Each line that contains the word "autoref" is to be copied from the records below.

-- Supplied material follows --

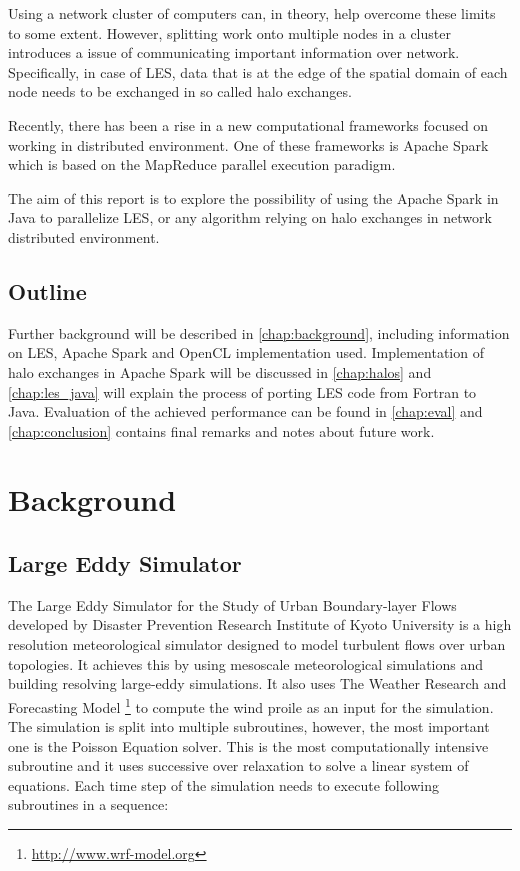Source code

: \documentclass{l4proj}
\begin{document}
Using a network cluster of computers can, in theory, help overcome these limits to some extent.
However, splitting work onto multiple nodes in a cluster introduces a issue of communicating
important information over network. Specifically, in case of LES, data that is at the edge of
the spatial domain of each node needs to be exchanged in so called halo exchanges.

Recently, there has been a rise in a new computational frameworks focused on working in
distributed environment. One of these frameworks is Apache Spark which is based on
the MapReduce parallel execution paradigm.

The aim of this report is to explore the possibility of using the Apache Spark in Java to parallelize
LES, or any algorithm relying on halo exchanges in network distributed environment.

\section{Outline}

Further background will be described in \autoref{chap:background}, including information
on LES, Apache Spark and OpenCL implementation used. Implementation of halo exchanges in 
Apache Spark will be discussed in \autoref{chap:halos} and \autoref{chap:les_java} will
explain the process of porting LES code from Fortran to Java. Evaluation of the achieved
performance can be found in \autoref{chap:eval} and \autoref{chap:conclusion} contains
final remarks and notes about future work.

\chapter{Background}
\label{chap:background}

\section{Large Eddy Simulator}

The Large Eddy Simulator for the Study of Urban Boundary-layer Flows developed by
Disaster Prevention Research Institute of Kyoto University is a high resolution
meteorological simulator designed to model turbulent flows over urban topologies. 
It achieves this by using mesoscale meteorological simulations and building resolving
large-eddy simulations. It also uses The Weather Research and Forecasting Model \footnote{\url{http://www.wrf-model.org}}
to compute the wind proile as an input for the simulation. The simulation is split into
multiple subroutines, however, the most important one is the Poisson Equation solver.
This is the most computationally intensive subroutine and it uses successive over relaxation to solve
a linear system of equations. Each time step of the simulation needs to execute following subroutines
in a sequence:
\end{document}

-- Supplied material concluded --

### Output of the exercise
Further background will be described in \autoref{chap:background}, including information
Apache Spark will be discussed in \autoref{chap:halos} and \autoref{chap:les_java} will
performance can be found in \autoref{chap:eval} and \autoref{chap:conclusion} contains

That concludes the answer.